Configuring device in Inverse Folding model #374

Closed adrienchaton closed 1 year ago

adrienchaton commented 2 years ago

Hello,

This is related to https://github.com/facebookresearch/esm/pull/317 ; none of the main functionalities of esm_if1_gvp4_t16_142M_UR50 seem to run on GPU. This applies to model.sample ; esm.inverse_folding.util.score_sequence and esm.inverse_folding.util.get_encoder_output.

from copy import deepcopy
import numpy as np
import torch
import torch.nn.functional as F
import torch_geometric
import torch_sparse
from torch_geometric.nn import MessagePassing
import esm
from esm.inverse_folding.util import CoordBatchConverter

cuda_devices = 10
device = torch.device(f"cuda:{cuda_devices}" if (torch.cuda.is_available()) else "cpu")
model, alphabet = esm.pretrained.esm_if1_gvp4_t16_142M_UR50()
model = model.eval()
model.to(device)

pdb_path =  "something.pdb"
structure = esm.inverse_folding.util.load_structure(pdb_path)
coords, native_seq = esm.inverse_folding.util.extract_coords_from_structure(structure)

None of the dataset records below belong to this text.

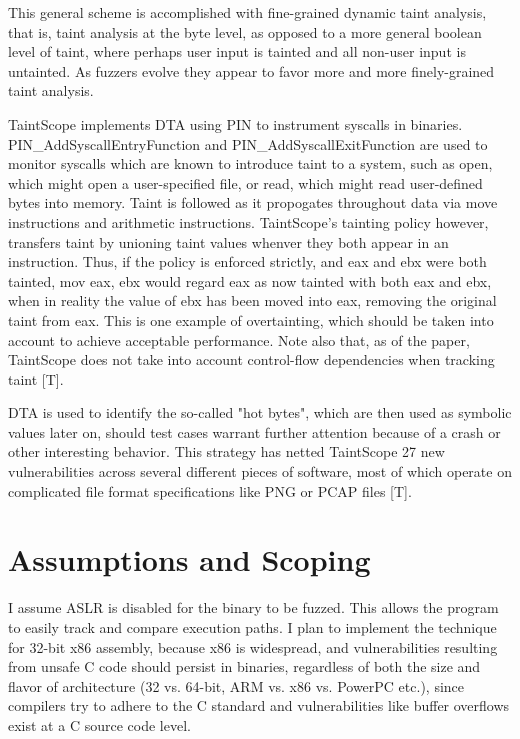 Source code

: \documentclass[11pt,expanded,copyright]{fsuthesis}
\begin{document}
This general scheme is accomplished with fine-grained dynamic taint analysis, that is, taint analysis at the byte level, as opposed to a more general boolean level of taint, where perhaps user input is tainted and all non-user input is untainted. As fuzzers evolve they appear to favor more and more finely-grained taint analysis.

TaintScope implements DTA using PIN to instrument syscalls in binaries. PIN\_AddSyscallEntryFunction and PIN\_AddSyscallExitFunction are used to monitor syscalls which are known to introduce taint to a system, such as open, which might open a user-specified file, or read, which might read user-defined bytes into memory. Taint is followed as it propogates throughout data via move instructions and arithmetic instructions. TaintScope's tainting policy however, transfers taint by unioning taint values whenver they both appear in an instruction. Thus, if the policy is enforced strictly, and eax and ebx were both tainted, mov eax, ebx would regard eax as now tainted with both eax and ebx, when in reality the value of ebx has been moved into eax, removing the original taint from eax. This is one example of overtainting, which should be taken into account to achieve acceptable performance. Note also that, as of the paper, TaintScope does not take into account control-flow dependencies when tracking taint [T].

DTA is used to identify the so-called "hot bytes", which are then used as symbolic values later on, should test cases warrant further attention because of a crash or other interesting behavior. This strategy has netted TaintScope 27 new vulnerabilities across several different pieces of software, most of which operate on complicated file format specifications like PNG or PCAP files [T].

\chapter{Assumptions and Scoping}

I assume ASLR is disabled for the binary to be fuzzed. This allows the program to easily track and compare execution paths. I plan to implement the technique for 32-bit x86 assembly, because x86 is widespread, and vulnerabilities resulting from unsafe C code should persist in binaries, regardless of both the size and flavor of architecture (32 vs. 64-bit, ARM vs. x86 vs. PowerPC etc.), since compilers try to adhere to the C standard and vulnerabilities like buffer overflows exist at a C source code level.
\end{document}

sampled_seq = model.sample(coords, temperature=1.)
ll_fullseq, ll_withcoord = esm.inverse_folding.util.score_sequence(model, alphabet, coords, native_seq)
rep = esm.inverse_folding.util.get_encoder_output(model, alphabet, coords)
# all 3 trigger "RuntimeError: Expected all tensors to be on the same device, but found at least two devices, cuda:10 and cpu! (when checking argument for argument index in method wrapper__index_select)"

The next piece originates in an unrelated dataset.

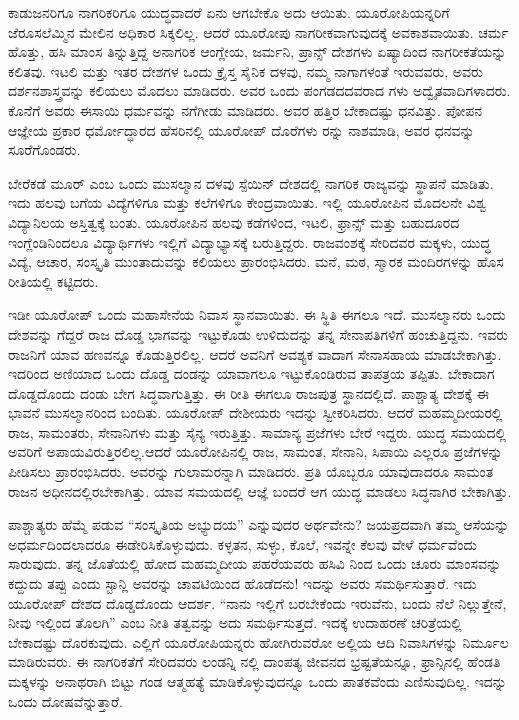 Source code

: ಕಾಡುಜನರಿಗೂ ನಾಗರಿಕರಿಗೂ ಯುದ್ಧವಾದರೆ ಏನು ಆಗಬೇಕೊ ಅದು ಆಯಿತು. ಯೂರೋಪಿಯನ್ನರಿಗೆ ಜೆರೂಸಲೆಮ್ಮಿನ ಮೇಲಿನ ಅಧಿಕಾರ ಸಿಕ್ಕಲಿಲ್ಲ. ಆದರೆ ಯೂರೋಪು ನಾಗರೀಕವಾಗುವುದಕ್ಕೆ ಅವಕಾಶವಾಯಿತು. ಚರ್ಮ ಹೊತ್ತು, ಹಸಿ ಮಾಂಸ ತಿನ್ನುತ್ತಿದ್ದ ಅನಾಗರಿಕ ಆಂಗ್ಲೇಯ, ಜರ್ಮನಿ, ಪ್ರಾನ್ಸ್​ ದೇಶಗಳು ಏಷ್ಯಾದಿಂದ ನಾಗರೀಕತೆಯನ್ನು ಕಲಿತವು. ಇಟಲಿ ಮತ್ತು ಇತರ ದೇಶಗಳ ಒಂದು ಕ್ರೈಸ್ತ ಸೈನಿಕ ದಳವು, ನಮ್ಮ ನಾಗಾಗಳಂತೆ ಇರುವವರು, ಅವರು ದರ್ಶನಶಾಸ್ತ್ರವನ್ನು ಕಲಿಯಲು ಮೊದಲು ಮಾಡಿದರು. ಅವರ ಒಂದು ಪಂಗಡದದವರಾದ ಗಳು ಅದ್ವೈತವಾದಿಗಳಾದರು. ಕೊನೆಗೆ ಅವರು ಈಸಾಯಿ ಧರ್ಮವನ್ನು ನಗೆಗೀಡು ಮಾಡಿದರು. ಅವರ ಹತ್ತಿರ ಬೇಕಾದಷ್ಟು ಧನವಿತ್ತು. ಪೋಪನ ಆಜ್ಞೇಯ ಪ್ರಕಾರ ಧರ್ಮೋದ್ಧಾರದ ಹೆಸರಿನಲ್ಲಿ ಯೂರೋಪ್​ ದೊರೆಗಳು  ರನ್ನು ನಾಶಮಾಡಿ, ಅವರ ಧನವನ್ನು ಸೂರೆಗೊಂಡರು.

ಬೇರೆಕಡೆ ಮೂರ್​ ಎಂಬ ಒಂದು ಮುಸಲ್ಮಾನ ದಳವು ಸ್ಪೆಯಿನ್​ ದೇಶದಲ್ಲಿ ನಾಗರಿಕ ರಾಜ್ಯವನ್ನು ಸ್ಥಾಪನೆ ಮಾಡಿತು. ಇದು ಹಲವು ಬಗೆಯ ವಿದ್ಯೆಗಳಿಗೂ ಮತ್ತು ಕಲೆಗಳಿಗೂ ಕೇಂದ್ರವಾಯಿತು. ಇಲ್ಲಿ ಯೂರೋಪಿನ ಮೊದಲನೇ ವಿಶ್ವ ವಿದ್ಯಾನಿಲಯ ಅಸ್ತಿತ್ವಕ್ಕೆ ಬಂತು. ಯೂರೋಪಿನ ಹಲವು ಕಡೆಗಳಿಂದ, ಇಟಲಿ, ಫ್ರಾನ್ಸ್​ ಮತ್ತು ಬಹುದೂರದ ಇಂಗ್ಲೆಂಡಿನಿಂದಲೂ ವಿದ್ಯಾರ್ಥಿಗಳು ಇಲ್ಲಿಗೆ ವಿದ್ಯಾಭ್ಯಾಸಕ್ಕೆ ಬರುತ್ತಿದ್ದರು. ರಾಜವಂಶಕ್ಕೆ ಸೇರಿದವರ ಮಕ್ಕಳು, ಯುದ್ಧ ವಿದ್ಯೆ, ಆಚಾರ, ಸಂಸ್ಕೃತಿ ಮುಂತಾದುವನ್ನು ಕಲಿಯಲು ಪ್ರಾರಂಭಿಸಿದರು. ಮನೆ, ಮಠ, ಸ್ಮಾರಕ ಮಂದಿರಗಳನ್ನು ಹೊಸ ರೀತಿಯಲ್ಲಿ ಕಟ್ಟಿದರು.

ಇಡೀ ಯೂರೋಪ್​ ಒಂದು ಮಹಾಸೇನೆಯ ನಿವಾಸ ಸ್ಥಾನವಾಯಿತು. ಈ ಸ್ಥಿತಿ ಈಗಲೂ ಇದೆ. ಮುಸಲ್ಮಾನರು ಒಂದು ದೇಶವನ್ನು ಗೆದ್ದರೆ ರಾಜ ದೊಡ್ಡ ಭಾಗವನ್ನು ಇಟ್ಟುಕೊಡು ಉಳಿದುದನ್ನು ತನ್ನ ಸೇನಾಪತಿಗಳಿಗೆ ಹಂಚುತ್ತಿದ್ದನು. ಇವರು ರಾಜನಿಗೆ ಯಾವ ಹಣವನ್ನೂ ಕೊಡುತ್ತಿರಲಿಲ್ಲ. ಆದರೆ ಅವನಿಗೆ ಅವಶ್ಯಕ ವಾದಾಗ ಸೇನಾಸಹಾಯ ಮಾಡಬೇಕಾಗಿತ್ತು. ಇದರಿಂದ ಅಣಿಯಾದ ಒಂದು ದೊಡ್ಡ ದಂಡನ್ನು ಯಾವಾಗಲೂ ಇಟ್ಟುಕೊಂಡಿರುವ ತಾಪತ್ರಯ ತಪ್ಪಿತು. ಬೇಕಾದಾಗ ದೊಡ್ಡದೊಂದು ದಂಡು ಬೇಗ ಸಿದ್ಧವಾಗುತ್ತಿತ್ತು. ಈ ರೀತಿ ಈಗಲೂ ರಾಜಪುತ್ರ ಸ್ಥಾನದಲ್ಲಿದೆ. ಪಾಶ್ಚಾತ್ಯ ದೇಶಕ್ಕೆ ಈ ಭಾವನೆ ಮುಸಲ್ಮಾನರಿಂದ ಬಂದಿತು. ಯೂರೋಪ್​ ದೇಶೀಯರು ಇದನ್ನು ಸ್ವೀಕರಿಸಿದರು. ಆದರೆ ಮಹಮ್ಮದೀಯರಲ್ಲಿ ರಾಜ, ಸಾಮಂತರು, ಸೇನಾನಿಗಳು ಮತ್ತು ಸೈನ್ಯ ಇರುತ್ತಿತ್ತು. ಸಾಮಾನ್ಯ ಪ್ರಜೆಗಳು ಬೇರೆ ಇದ್ದರು. ಯುದ್ಧ ಸಮಯದಲ್ಲಿ ಅವರಿಗೆ ಅಪಾಯವಿರುತ್ತಿರಲಿಲ್ಲ.ಆದರೆ ಯೂರೋಪಿನಲ್ಲಿ ರಾಜ, ಸಾಮಂತ, ಸೇನಾನಿ, ಸಿಪಾಯಿ ಎಲ್ಲರೂ ಪ್ರಜೆಗಳನ್ನು ಪೀಡಿಸಲು ಪ್ರಾರಂಭಿಸಿದರು. ಅವರನ್ನು ಗುಲಾಮರನ್ನಾಗಿ ಮಾಡಿದರು. ಪ್ರತಿ ಯೊಬ್ಬರೂ ಯಾವುದಾದರೂ ಸಾಮಂತ ರಾಜನ ಅಧೀನದಲ್ಲಿರಬೇಕಾಗಿತ್ತು. ಯಾವ ಸಮಯದಲ್ಲಿ ಆಜ್ಞೆ ಬಂದರೆ ಆಗ ಯುದ್ಧ ಮಾಡಲು ಸಿದ್ಧನಾಗಿರ ಬೇಕಾಗಿತ್ತು.

ಪಾಶ್ಚಾತ್ಯರು ಹೆಮ್ಮೆ ಪಡುವ “ಸಂಸ್ಕೃತಿಯ ಅಭ್ಯುದಯ” ಎನ್ನುವುದರ ಅರ್ಥವೇನು? ಜಯಪ್ರದವಾಗಿ ತಮ್ಮ ಆಸೆಯನ್ನು ಅಧರ್ಮದಿಂದಲಾದರೂ ಈಡೇರಿಸಿಕೊಳ್ಳುವುದು. ಕಳ್ಳತನ, ಸುಳ್ಳು, ಕೊಲೆ, ಇವನ್ನೇ ಕೆಲವು ವೇಳೆ ಧರ್ಮವೆಂದು ಸಾರುವುದು. ತನ್ನ ಜೊತೆಯಲ್ಲಿ ಹೋದ ಮಹಮ್ಮದೀಯ ಪಹರೆಯವರು ಹಸಿವಿ ನಿಂದ ಒಂದು ಚೂರು ಮಾಂಸವನ್ನು ಕದ್ದುದು ತಪ್ಪು ಎಂದು ಸ್ಟಾನ್ಲಿ ಅವರನ್ನು ಚಾವಟಿಯಿಂದ ಹೊಡೆದನು! ಇದನ್ನು ಅವರು ಸಮರ್ಥಿಸುತ್ತಾರೆ. ಇದು ಯೂರೋಪ್​ ದೇಶದ ದೊಡ್ಡದೊಂದು ಆದರ್ಶ. “ನಾನು ಇಲ್ಲಿಗೆ ಬರಬೇಕೆಂದು ಇರುವೆನು, ಬಂದು ನೆಲೆ ನಿಲ್ಲುತ್ತೇನೆ, ನೀವು ಇಲ್ಲಿಂದ ತೊಲಗಿ” ಎಂಬ ನೀತಿ ತತ್ವವನ್ನು ಅದು ಸಮರ್ಥಿಸುತ್ತದೆ. ಇದಕ್ಕೆ ಉದಾಹರಣೆ ಚರಿತ್ರೆಯಲ್ಲಿ ಬೇಕಾದಷ್ಟು ದೊರಕುವುದು. ಎಲ್ಲಿಗೆ ಯೂರೋಪಿಯನ್ನರು ಹೋಗಿರುವರೋ ಅಲ್ಲಿಯ ಆದಿ ನಿವಾಸಿಗಳನ್ನು ನಿರ್ಮೂಲ ಮಾಡಿರುವರು. ಈ ನಾಗರಿಕತೆಗೆ ಸೇರಿದವರು ಲಂಡನ್ನಿ ನಲ್ಲಿ ದಾಂಪತ್ಯ ಜೀವನದ ಭ್ರಷ್ಟತೆಯನ್ನೂ, ಫ್ರಾನ್ಸಿನಲ್ಲಿ ಹೆಂಡತಿ ಮಕ್ಕಳನ್ನು ಅನಾಥರಾಗಿ ಬಿಟ್ಟು ಗಂಡ ಆತ್ಮಹತ್ಯೆ ಮಾಡಿಕೊಳ್ಳುವುದನ್ನೂ ಒಂದು ಪಾತಕವೆಂದು ಎಣಿಸುವುದಿಲ್ಲ. ಇದನ್ನು ಒಂದು ದೋಷವೆನ್ನುತ್ತಾರೆ.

model.to(torch.device("cpu"))
sampled_seq = model.sample(coords, temperature=1.)
ll_fullseq, ll_withcoord = esm.inverse_folding.util.score_sequence(model, alphabet, coords, native_seq)
rep = esm.inverse_folding.util.get_encoder_output(model, alphabet, coords)
# no problem

This is a bit unfortunate and can be resolved rather easily ... Do you plan to fix this please ? Or would you like a PR ? If not, is there a specific reason not to run these methods on GPU ? We could do an allclose test and verify that results are consistent.

Thanks !

tomsercu commented 1 year ago

Hi @adrienchaton thanks for pointing that out! We would most definitely welcome a PR to improve this. Also the notebooks could easily incorporate it once it's implemented. Thank you!

naailkhan28 commented 1 year ago

I have my own fork of IF1 with device support in model.sample, util.score_sequence, multichain_util.score_sequence_in_complex, and multichain_util.ssample_sequence_in_complex. Happy to get a PR drafted for this tomorrow!

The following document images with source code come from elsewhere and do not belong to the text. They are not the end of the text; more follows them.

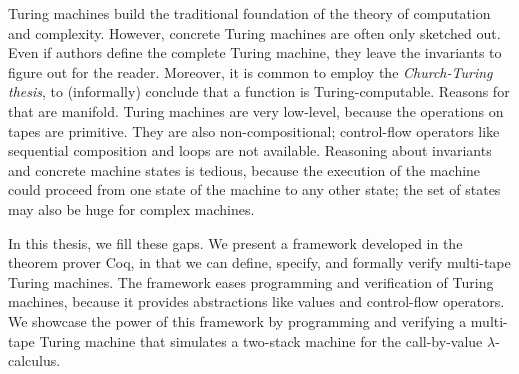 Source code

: Turing machines build the traditional foundation of the theory of computation and complexity.  However, concrete Turing machines are often only
sketched out.  Even if authors define the complete Turing machine, they leave the invariants to figure out for the reader.  Moreover, it is common to
employ the \textit{Church-Turing thesis}, to (informally) conclude that a function is Turing-computable.  Reasons for that are manifold.  Turing
machines are very low-level, because the operations on tapes are primitive.  They are also non-compositional; control-flow operators like sequential
composition and loops are not available.  Reasoning about invariants and concrete machine states is tedious, because the execution of the machine
could proceed from one state of the machine to any other state; the set of states may also be huge for complex machines.

In this thesis, we fill these gaps.  We present a framework developed in the theorem prover Coq, in that we can define, specify, and formally verify
multi-tape Turing machines.  The framework eases programming and verification of Turing machines, because it provides abstractions like values and
control-flow operators.  We showcase the power of this framework by programming and verifying a multi-tape Turing machine that simulates a two-stack
machine for the call-by-value $\lambda$-calculus.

adrienchaton commented 1 year ago

@naailkhan28 I let you do the PR, let me know if I can give a hand also it would be good to fix get_encoder_output and get_encoder_output_for_complex at the same time because there too the device is not configured

naailkhan28 commented 1 year ago

Hi all, sorry for the delays - PR #386 should address this, with device support for model.sample as well as using the model device for get_encoder_output and multichain sample too.